That's 02:01:15 PM (UTC), but you're correct.
My guess is that Let's Encrypt will transition straight from DST Root CA X3 to the existing ISRG Root X1 root in 2021. If that's the case, the replacement already has been issued.
For IdenTrust's own purposes, they have other roots expiring in 2034. I imagine they have their own plans to transition their customers, and the money to buy cross-certificates or other roots if necessary.
If Let's Encrypt has other plans, maybe one of the staff will chime in in this thread. 
That would be bad. 
Doubtful. If IdenTrust were so badly compromised that an emergency distrust was necessary, they would probably be in no position to have new roots trusted. If some sort of unusual situation resulted in only partial distrust, they might try to switch to one of their other trusted roots ASAP.
To call it "disruptive" would be an understatement.
Roots can't be revoked in the traditional way. Intermediate certificates can be, but roots can only be distrusted via a software update or other mechanism.
Google and Mozilla have other revocation mechanisms -- CRLSets and OneCRL, respectively -- which have and would be used to distrust intermediates when necessary, but I'm unsure if they support revoking root certificates. I imagine Mozilla could push out a hotfix extension, and Google could push out a software update or something else.
Consider the examples of DigiNotar, StartCom and Wosign, and Symantec. One is a small CA that was catastrophically compromised and widely distrusted immediately, leading to significant disruption to many people in the Netherlands and fewer people elsewhere. The others are larger CAs -- too big to fail, if you want to make that accusation -- that had different issues, leading to lengthy investigations and distrust over lengthy transitions period.
Well, since you control root distrust for your platform, the good news is you could keep using a compromised root forever. The bad news is you could keep using a compromised root forever.
Intermediate revocation via CRL or OCSP would be an issue for you -- if you implement it -- but could also lead to the affected CA rapidly switching to a different intermediate with less extreme disruption. (Let's Encrypt maintains a backup intermediate at their secondary data center, for example.)
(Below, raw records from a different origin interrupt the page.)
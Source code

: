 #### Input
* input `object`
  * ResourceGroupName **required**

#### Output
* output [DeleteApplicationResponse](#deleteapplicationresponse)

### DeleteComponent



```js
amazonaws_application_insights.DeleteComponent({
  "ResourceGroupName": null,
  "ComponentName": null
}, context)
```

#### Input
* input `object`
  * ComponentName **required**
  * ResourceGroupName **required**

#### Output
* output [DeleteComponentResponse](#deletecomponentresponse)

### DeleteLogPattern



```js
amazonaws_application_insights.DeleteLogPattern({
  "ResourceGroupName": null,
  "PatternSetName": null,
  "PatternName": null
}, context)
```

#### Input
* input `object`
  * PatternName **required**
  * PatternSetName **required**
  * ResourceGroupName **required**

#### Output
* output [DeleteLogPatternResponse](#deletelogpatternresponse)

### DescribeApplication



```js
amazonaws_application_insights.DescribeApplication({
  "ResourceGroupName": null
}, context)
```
Consider the recent case of the Logitech Harmony Link. They're bricking thousands or millions of devices in March. Rumor has it Logitech may have backed themselves into a corner with the upcoming Symantec distrust.
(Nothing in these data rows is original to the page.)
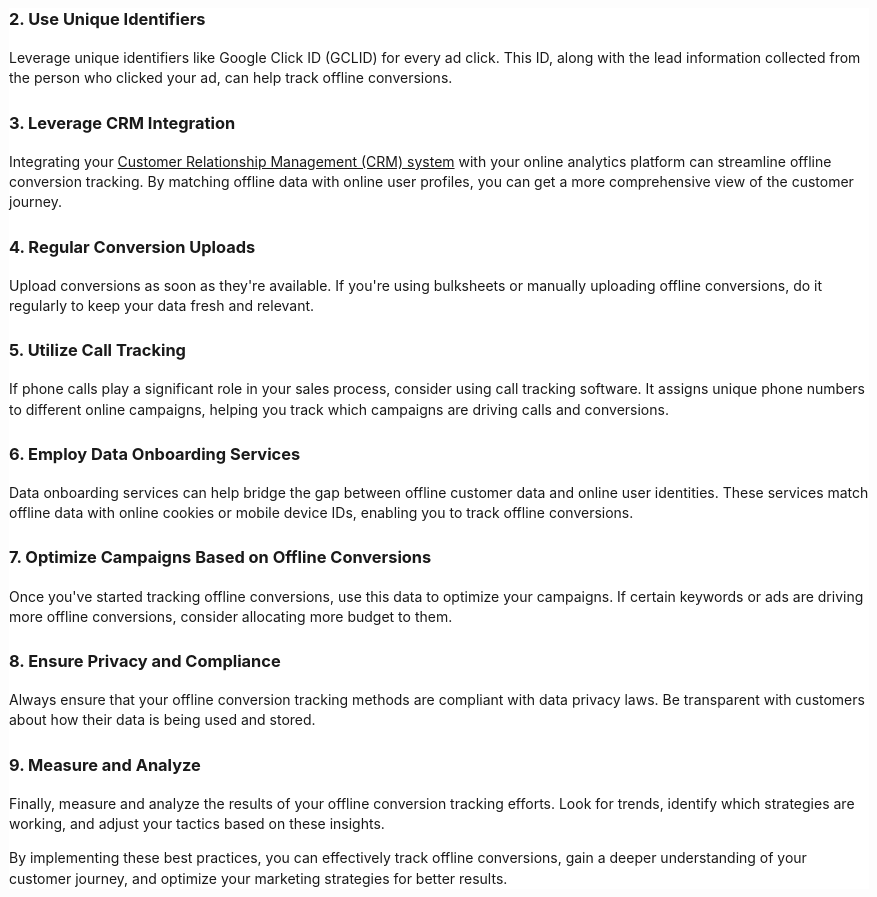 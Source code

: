 
### 2. Use Unique Identifiers


Leverage unique identifiers like Google Click ID (GCLID) for every ad click. This ID, along with the lead information collected from the person who clicked your ad, can help track offline conversions.


### 3. Leverage CRM Integration


Integrating your [Customer Relationship Management (CRM) system](https://chloevolution.com/posts/customer-relationship-management-software) with your online analytics platform can streamline offline conversion tracking. By matching offline data with online user profiles, you can get a more comprehensive view of the customer journey.


### 4. Regular Conversion Uploads


Upload conversions as soon as they're available. If you're using bulksheets or manually uploading offline conversions, do it regularly to keep your data fresh and relevant.


### 5. Utilize Call Tracking


If phone calls play a significant role in your sales process, consider using call tracking software. It assigns unique phone numbers to different online campaigns, helping you track which campaigns are driving calls and conversions.


### 6. Employ Data Onboarding Services


Data onboarding services can help bridge the gap between offline customer data and online user identities. These services match offline data with online cookies or mobile device IDs, enabling you to track offline conversions.


### 7. Optimize Campaigns Based on Offline Conversions


Once you've started tracking offline conversions, use this data to optimize your campaigns. If certain keywords or ads are driving more offline conversions, consider allocating more budget to them.


### 8. Ensure Privacy and Compliance


Always ensure that your offline conversion tracking methods are compliant with data privacy laws. Be transparent with customers about how their data is being used and stored.


### 9. Measure and Analyze


Finally, measure and analyze the results of your offline conversion tracking efforts. Look for trends, identify which strategies are working, and adjust your tactics based on these insights.


By implementing these best practices, you can effectively track offline conversions, gain a deeper understanding of your customer journey, and optimize your marketing strategies for better results.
It's certainly important and good that you're considering these issues! 
I don't know what best practices are. Maybe you should trust several major CAs -- or all of them -- and one or two backup CAs generated by your own organization and kept in safes in case of emergency. I don't know if that's good advice, but as long as you trust a few CAs and have a functional software update mechanism, things ought to work out.
The best options might be to run your own CAs, or even have a backup software update system that doesn't use certificates at all.